[Extracted records]
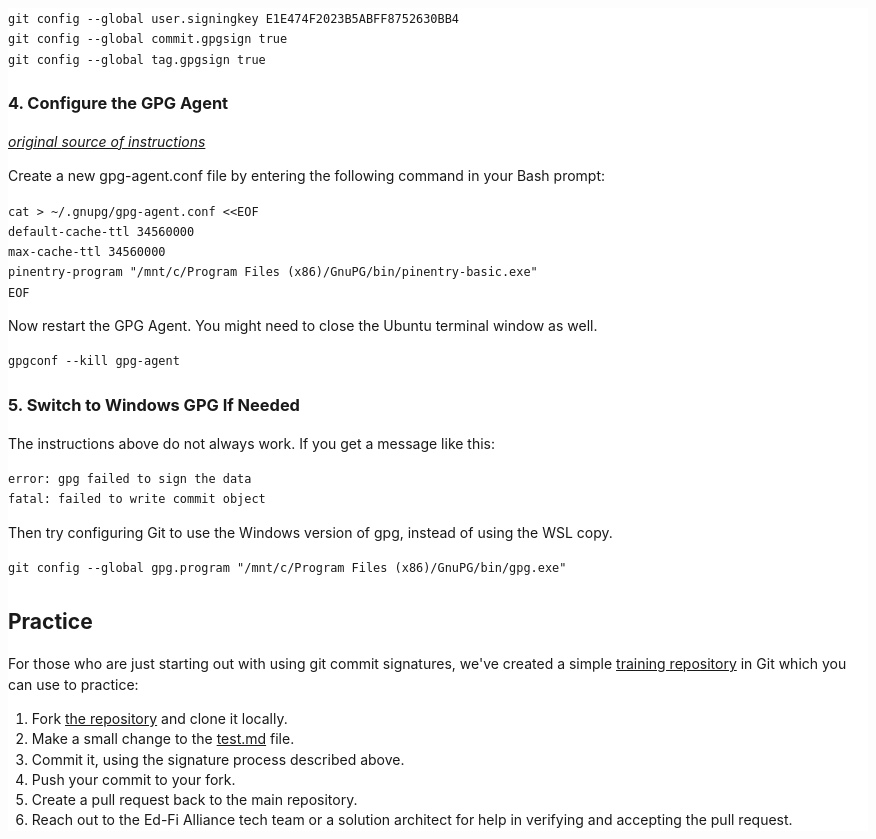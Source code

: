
 ```shell
git config --global user.signingkey E1E474F2023B5ABFF8752630BB4
git config --global commit.gpgsign true
git config --global tag.gpgsign true
```

### 4. Configure the GPG Agent

[*original source of
instructions*](https://www.39digits.com/signed-git-commits-on-wsl2-using-visual-studio-code)

Create a new gpg-agent.conf file by entering the following command in your Bash
prompt:

```shell
cat > ~/.gnupg/gpg-agent.conf <<EOF
default-cache-ttl 34560000
max-cache-ttl 34560000
pinentry-program "/mnt/c/Program Files (x86)/GnuPG/bin/pinentry-basic.exe"
EOF
```

Now restart the GPG Agent. You might need to close the Ubuntu terminal window as
well.

```shell
gpgconf --kill gpg-agent
```

### 5. Switch to Windows GPG If Needed

The instructions above do not always work. If you get a message like this:

```shell
error: gpg failed to sign the data
fatal: failed to write commit object
```

Then try configuring Git to use the Windows version of gpg, instead of using the
WSL copy.

```shell
git config --global gpg.program "/mnt/c/Program Files (x86)/GnuPG/bin/gpg.exe"
```

## Practice

For those who are just starting out with using git commit signatures, we\'ve
created a simple [training
repository](https://github.com/Ed-Fi-Exchange-OSS/training) in Git which you can
use to practice:

1. Fork [the repository](https://github.com/Ed-Fi-Exchange-OSS/training) and
   clone it locally.
2. Make a small change to the [test.md](http://test.md) file.
3. Commit it, using the signature process described above.
4. Push your commit to your fork.
5. Create a pull request back to the main repository.
6. Reach out to the Ed-Fi Alliance tech team or a solution architect for help in
   verifying and accepting the pull request.
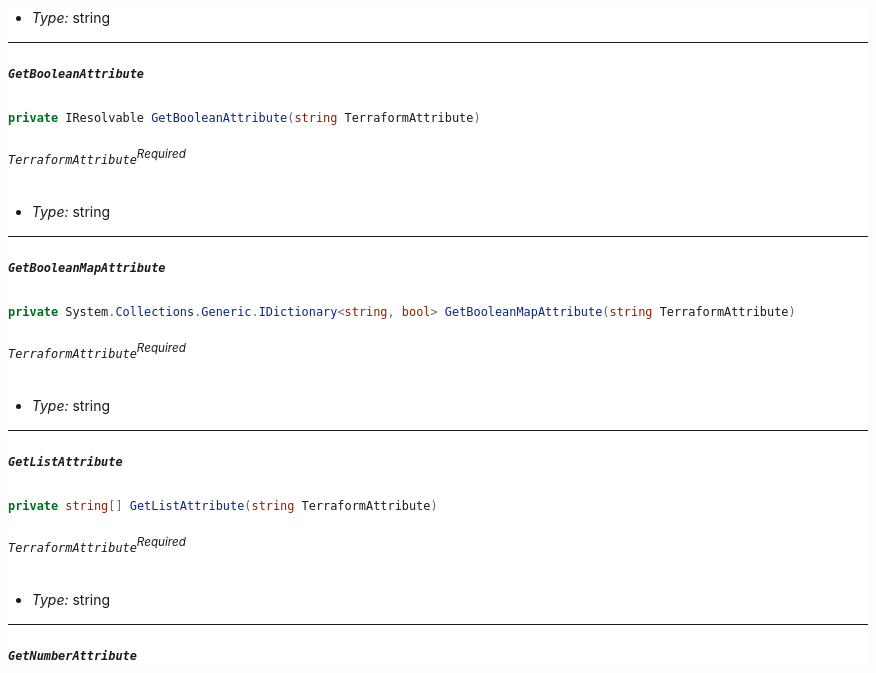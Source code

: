 - *Type:* string

---

##### `GetBooleanAttribute` <a name="GetBooleanAttribute" id="@cdktf/provider-cloudflare.r2BucketLock.R2BucketLock.getBooleanAttribute"></a>

```csharp
private IResolvable GetBooleanAttribute(string TerraformAttribute)
```

###### `TerraformAttribute`<sup>Required</sup> <a name="TerraformAttribute" id="@cdktf/provider-cloudflare.r2BucketLock.R2BucketLock.getBooleanAttribute.parameter.terraformAttribute"></a>

- *Type:* string

---

##### `GetBooleanMapAttribute` <a name="GetBooleanMapAttribute" id="@cdktf/provider-cloudflare.r2BucketLock.R2BucketLock.getBooleanMapAttribute"></a>

```csharp
private System.Collections.Generic.IDictionary<string, bool> GetBooleanMapAttribute(string TerraformAttribute)
```

###### `TerraformAttribute`<sup>Required</sup> <a name="TerraformAttribute" id="@cdktf/provider-cloudflare.r2BucketLock.R2BucketLock.getBooleanMapAttribute.parameter.terraformAttribute"></a>

- *Type:* string

---

##### `GetListAttribute` <a name="GetListAttribute" id="@cdktf/provider-cloudflare.r2BucketLock.R2BucketLock.getListAttribute"></a>

```csharp
private string[] GetListAttribute(string TerraformAttribute)
```

###### `TerraformAttribute`<sup>Required</sup> <a name="TerraformAttribute" id="@cdktf/provider-cloudflare.r2BucketLock.R2BucketLock.getListAttribute.parameter.terraformAttribute"></a>

- *Type:* string

---

##### `GetNumberAttribute` <a name="GetNumberAttribute" id="@cdktf/provider-cloudflare.r2BucketLock.R2BucketLock.getNumberAttribute"></a>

• [Work instruction] Only the lines above from the line containing "For those who" through the line containing "5. Create a" should be retyped, exactly and with both ends included.

• [Reply]
For those who are just starting out with using git commit signatures, we\'ve
created a simple [training
repository](https://github.com/Ed-Fi-Exchange-OSS/training) in Git which you can
use to practice:

1. Fork [the repository](https://github.com/Ed-Fi-Exchange-OSS/training) and
   clone it locally.
2. Make a small change to the [test.md](http://test.md) file.
3. Commit it, using the signature process described above.
4. Push your commit to your fork.
5. Create a pull request back to the main repository.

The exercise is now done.